レクチャー「ピアノの歴史」2の感想

1月27日横浜みなとみらい小ホールでレクチャーコンサートシリーズ「ピアノの歴史」の第2回目があり、聴講した。今回は「謀略家としてのハイドン」を表題にしたレクチャーとハイドンのピアノ曲の演奏があった。講師は阪大の伊東信宏助教授、演奏はBS放送の「ぴあのピア」にも出演されている山名敏之さんと奥さんの山名朋子さん。

ハイドン時代の鍵盤楽器

今回は当時のピアノの環境を踏まえてハイドンの音楽を考える程度の内容であった。「謀略家」との表題は単調であると思われているハイドンの音楽に目を向けさせるための伊東先生の謀略である。ハイドンの時代はピアノが発明されてから半世紀ほど経っていたが、まだ、鍵盤楽器としてクラヴィコード、チェンバロ、フォルテピアノが共存していた。レプリカで三つの楽器を聞き比べたがフォルテピアノは改良が進み、この時代はフォルテピアノ最も表現力が優れている楽器になっているように感じた。

クラヴィコード

クラヴィコードは音量が小さく演奏会で使用するのは無理である。しかし、家庭で聞くには十分な音量であり、音の強弱がつけられること、体積が小さく、多分一番安価であったのだろう、現在のデジタルピアノのように家庭用の楽器としてまだ生き残っていたようである。バッハもハイドンも家庭での作曲はクラヴィコードを使用していたとのこと。

チェンバロ

チェンバロは歴史も長く、楽器としての地位を確立していたので、当時もまだ多く使用されていたようである。チェンバロは音の強弱は上下2段の鍵盤だけでしかできないので、多彩な音の強弱による表現が要求されるような曲には不向きのようである。バロックの鍵盤音楽はチェンバロの特性を考慮し、音の強弱とは別の方法で曲に表情をつけていたとのことであるが、具体的にどのような方法なのかまでは理解できなかった。これからの勉強課題である。

フォルテピアノ

フォルテピアノはこの時代になると機械的にも安定してきて、最も表現力が優れた楽器になっていたようである。しかし、現在のピアノと比較すると響きが早く減衰する(鍵盤を叩いてから早く音が無くなる)ので、音の余韻を楽しむような曲には不向きだが、音のテクスチャー(瞬間から瞬間に連なる響きの流れ程度の意味か)を理解するには、現在のピアノでは響きに埋没してしまうのでこの時代のフォルテピアノの方が向いているとのことであった。ハイドンの曲にも旋律の方向性が分からなくなる部分があるが、そのようなところはフォルテピアノで聞く方がよく理解できるとのこと。素人の私にはまだ理解不可能な部分である。

ハイドンの音楽

ハイドンの曲はクラヴィコード、チェンバロ、フォルテピアノのどれで弾いてもよいとのことであるが、部分的にはチェンバロには不向きなところが出て来ているようである。生活的には公爵の楽長を長く務めた関係で、雑務が多く、作曲に専念する時間はあまりなかったとのこと。新しいアイデアも複数の曲で次第に練り上げらていったとのことである。
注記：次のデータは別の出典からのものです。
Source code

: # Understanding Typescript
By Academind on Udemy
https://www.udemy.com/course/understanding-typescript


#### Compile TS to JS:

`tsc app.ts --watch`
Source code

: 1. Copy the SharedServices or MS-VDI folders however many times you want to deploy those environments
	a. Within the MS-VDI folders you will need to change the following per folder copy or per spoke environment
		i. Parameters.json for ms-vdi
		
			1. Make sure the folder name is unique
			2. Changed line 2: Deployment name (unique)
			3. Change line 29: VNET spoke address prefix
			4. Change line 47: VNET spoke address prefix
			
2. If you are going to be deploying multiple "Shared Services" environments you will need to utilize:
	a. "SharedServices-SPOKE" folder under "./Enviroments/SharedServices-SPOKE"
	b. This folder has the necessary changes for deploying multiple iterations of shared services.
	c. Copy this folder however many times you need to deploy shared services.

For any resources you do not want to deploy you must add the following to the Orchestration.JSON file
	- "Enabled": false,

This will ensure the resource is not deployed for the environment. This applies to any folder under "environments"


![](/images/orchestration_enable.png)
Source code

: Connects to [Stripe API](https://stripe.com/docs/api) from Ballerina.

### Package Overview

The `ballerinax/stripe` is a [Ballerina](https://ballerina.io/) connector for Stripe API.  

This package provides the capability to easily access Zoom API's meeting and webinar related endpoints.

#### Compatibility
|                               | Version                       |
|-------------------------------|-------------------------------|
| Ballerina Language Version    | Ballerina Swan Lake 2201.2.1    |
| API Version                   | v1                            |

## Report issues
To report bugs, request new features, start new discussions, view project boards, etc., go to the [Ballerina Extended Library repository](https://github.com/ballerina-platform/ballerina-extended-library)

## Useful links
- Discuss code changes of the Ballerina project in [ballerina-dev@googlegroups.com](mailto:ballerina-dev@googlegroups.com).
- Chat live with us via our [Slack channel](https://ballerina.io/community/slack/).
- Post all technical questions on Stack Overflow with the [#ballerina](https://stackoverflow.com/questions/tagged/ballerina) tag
ハイドンの曲が単調であるというのは宮廷生活で忙しく、公爵の意向にあまり逆らわないように作曲したためかもしれない。しかし、中にはベートーベンを思わせるような激しい表現もあり、先駆けとなったようなところもある。特にロンドを訪れたあとは、更にピアノが改良されたていたこと、自由な生活であったことなどが影響してかその傾向が強いと感じた。

今回のレクチャーで音の強弱や響きの減衰する時間によって表現方法が変わって来ることを知ったので、今後は作曲家の時代のピアノの性能を考えながら鑑賞したい。